Si tratta di ricerche che puntano su obiettivi come, ad esempio, il risparmio dell’acqua, la riduzione dell’uso di fertilizzanti e di pesticidi, la difesa della biodiversità, la lotta alla deforestazione, l’utilizzo dei sottoprodotti dei raccolti e delle lavorazioni agroforestali.
I due documenti a cui rinvio con il link sono da questo punto di vista molto interessanti: il primo (il video che segue) smentisce un preconcetto molto diffuso anche tra gli operatori: quello di una incompatibilità tra colture agricole e forestali. L’altro (scaricabile da qui) descrive l’uso di fasce boscate per ridurre l’inquinamento dei fiumi e delle falde acquifere.
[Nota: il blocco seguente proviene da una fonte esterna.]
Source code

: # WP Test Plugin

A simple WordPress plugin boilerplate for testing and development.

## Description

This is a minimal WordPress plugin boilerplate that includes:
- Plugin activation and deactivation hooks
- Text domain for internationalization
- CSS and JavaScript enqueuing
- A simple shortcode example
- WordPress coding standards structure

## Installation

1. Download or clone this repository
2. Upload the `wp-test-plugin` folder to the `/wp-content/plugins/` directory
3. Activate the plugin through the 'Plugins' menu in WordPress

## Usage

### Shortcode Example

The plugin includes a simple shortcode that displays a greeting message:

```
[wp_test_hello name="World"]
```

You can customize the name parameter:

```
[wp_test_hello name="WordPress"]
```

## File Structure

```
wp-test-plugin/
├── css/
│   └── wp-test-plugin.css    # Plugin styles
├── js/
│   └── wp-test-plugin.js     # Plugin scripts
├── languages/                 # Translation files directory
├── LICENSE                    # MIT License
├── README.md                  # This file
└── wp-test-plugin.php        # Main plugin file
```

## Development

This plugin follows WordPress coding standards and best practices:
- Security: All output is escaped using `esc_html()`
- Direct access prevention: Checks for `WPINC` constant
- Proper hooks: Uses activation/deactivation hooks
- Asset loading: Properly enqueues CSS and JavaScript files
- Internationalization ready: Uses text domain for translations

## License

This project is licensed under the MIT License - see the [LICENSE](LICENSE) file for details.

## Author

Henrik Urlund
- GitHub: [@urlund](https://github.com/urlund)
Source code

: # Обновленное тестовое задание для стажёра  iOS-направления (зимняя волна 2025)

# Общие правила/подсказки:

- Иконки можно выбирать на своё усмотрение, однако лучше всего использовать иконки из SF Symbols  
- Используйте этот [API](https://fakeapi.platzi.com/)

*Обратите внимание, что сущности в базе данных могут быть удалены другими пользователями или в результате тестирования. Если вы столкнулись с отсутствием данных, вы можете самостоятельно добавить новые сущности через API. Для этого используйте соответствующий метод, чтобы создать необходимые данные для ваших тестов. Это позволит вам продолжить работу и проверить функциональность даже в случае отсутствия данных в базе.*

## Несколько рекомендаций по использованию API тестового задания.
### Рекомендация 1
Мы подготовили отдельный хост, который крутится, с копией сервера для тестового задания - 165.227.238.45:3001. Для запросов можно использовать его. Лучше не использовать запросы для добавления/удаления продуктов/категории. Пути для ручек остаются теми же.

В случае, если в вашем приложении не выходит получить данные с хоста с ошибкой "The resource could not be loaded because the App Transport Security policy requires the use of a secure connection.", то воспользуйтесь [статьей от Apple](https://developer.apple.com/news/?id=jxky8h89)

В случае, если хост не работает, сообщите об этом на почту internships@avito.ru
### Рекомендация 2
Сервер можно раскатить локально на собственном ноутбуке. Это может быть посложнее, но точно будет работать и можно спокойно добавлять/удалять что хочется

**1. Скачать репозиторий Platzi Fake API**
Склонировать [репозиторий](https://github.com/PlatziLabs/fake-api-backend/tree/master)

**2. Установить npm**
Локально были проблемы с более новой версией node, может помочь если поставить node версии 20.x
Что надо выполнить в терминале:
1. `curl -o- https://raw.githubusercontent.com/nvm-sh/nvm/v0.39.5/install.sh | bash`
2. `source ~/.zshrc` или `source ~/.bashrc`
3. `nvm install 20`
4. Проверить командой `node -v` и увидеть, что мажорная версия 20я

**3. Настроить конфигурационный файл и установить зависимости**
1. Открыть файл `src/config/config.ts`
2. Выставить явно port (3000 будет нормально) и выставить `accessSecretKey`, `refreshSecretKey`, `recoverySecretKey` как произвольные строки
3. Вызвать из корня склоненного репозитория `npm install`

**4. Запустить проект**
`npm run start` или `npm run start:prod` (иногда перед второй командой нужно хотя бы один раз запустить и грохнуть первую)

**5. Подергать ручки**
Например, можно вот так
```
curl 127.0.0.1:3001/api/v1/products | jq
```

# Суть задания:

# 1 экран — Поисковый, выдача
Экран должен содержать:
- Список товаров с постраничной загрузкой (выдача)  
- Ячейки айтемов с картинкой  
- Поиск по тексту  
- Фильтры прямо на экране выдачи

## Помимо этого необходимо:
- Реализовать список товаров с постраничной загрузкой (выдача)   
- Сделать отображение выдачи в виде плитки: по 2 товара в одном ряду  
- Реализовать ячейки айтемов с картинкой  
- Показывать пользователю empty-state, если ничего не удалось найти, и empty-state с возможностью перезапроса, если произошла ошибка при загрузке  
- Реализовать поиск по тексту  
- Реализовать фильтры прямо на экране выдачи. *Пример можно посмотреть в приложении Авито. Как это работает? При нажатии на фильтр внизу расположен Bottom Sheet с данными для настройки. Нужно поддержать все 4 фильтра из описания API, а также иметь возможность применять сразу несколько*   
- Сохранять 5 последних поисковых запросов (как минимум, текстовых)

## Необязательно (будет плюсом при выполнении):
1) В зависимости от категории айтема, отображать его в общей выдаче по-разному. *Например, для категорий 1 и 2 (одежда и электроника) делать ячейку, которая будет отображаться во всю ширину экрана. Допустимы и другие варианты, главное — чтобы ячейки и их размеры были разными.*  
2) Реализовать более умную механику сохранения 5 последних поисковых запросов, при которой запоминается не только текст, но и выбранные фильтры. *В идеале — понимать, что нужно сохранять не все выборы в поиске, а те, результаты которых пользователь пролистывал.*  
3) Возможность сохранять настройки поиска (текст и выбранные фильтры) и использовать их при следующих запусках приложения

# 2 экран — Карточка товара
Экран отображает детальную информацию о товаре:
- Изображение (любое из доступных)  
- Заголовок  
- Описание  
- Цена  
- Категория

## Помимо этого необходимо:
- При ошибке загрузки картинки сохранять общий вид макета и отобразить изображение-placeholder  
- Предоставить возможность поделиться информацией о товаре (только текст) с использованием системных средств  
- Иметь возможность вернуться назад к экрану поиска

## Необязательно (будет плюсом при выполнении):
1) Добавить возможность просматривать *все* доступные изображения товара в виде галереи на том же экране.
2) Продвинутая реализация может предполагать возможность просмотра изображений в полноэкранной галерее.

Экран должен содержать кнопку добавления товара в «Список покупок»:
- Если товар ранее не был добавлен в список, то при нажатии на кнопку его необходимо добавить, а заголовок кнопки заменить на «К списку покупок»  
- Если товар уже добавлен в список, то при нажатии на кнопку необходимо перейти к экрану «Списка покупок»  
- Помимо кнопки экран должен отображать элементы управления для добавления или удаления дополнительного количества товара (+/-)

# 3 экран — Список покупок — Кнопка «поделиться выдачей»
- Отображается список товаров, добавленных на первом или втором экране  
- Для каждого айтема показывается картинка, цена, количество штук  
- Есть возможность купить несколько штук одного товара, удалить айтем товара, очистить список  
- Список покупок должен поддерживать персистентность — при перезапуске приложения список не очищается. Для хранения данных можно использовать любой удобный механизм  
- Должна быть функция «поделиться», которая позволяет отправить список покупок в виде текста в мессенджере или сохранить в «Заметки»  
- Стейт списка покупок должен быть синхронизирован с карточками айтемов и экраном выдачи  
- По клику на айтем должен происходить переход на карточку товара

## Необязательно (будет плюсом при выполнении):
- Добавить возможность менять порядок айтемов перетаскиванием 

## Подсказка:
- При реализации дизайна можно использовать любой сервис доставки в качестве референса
Forse questi esempi trascendono ciò che la Facoltà di Agraria può fare nel Parco di Monza, coerentemente con le finalità del monumento. Quel che è certo è che attività di ricerca e sperimentazione non solo non sono in contrasto a priori con quelle finalità, ma anzi possono recuperarle e aggiornarle. Ed è altrettanto certo che se l’assenteismo della Facoltà di Agraria dovesse protrarsi ulteriormente, non si vede perché il comodato gratuito debba continuare nella sua inutile perpetuità.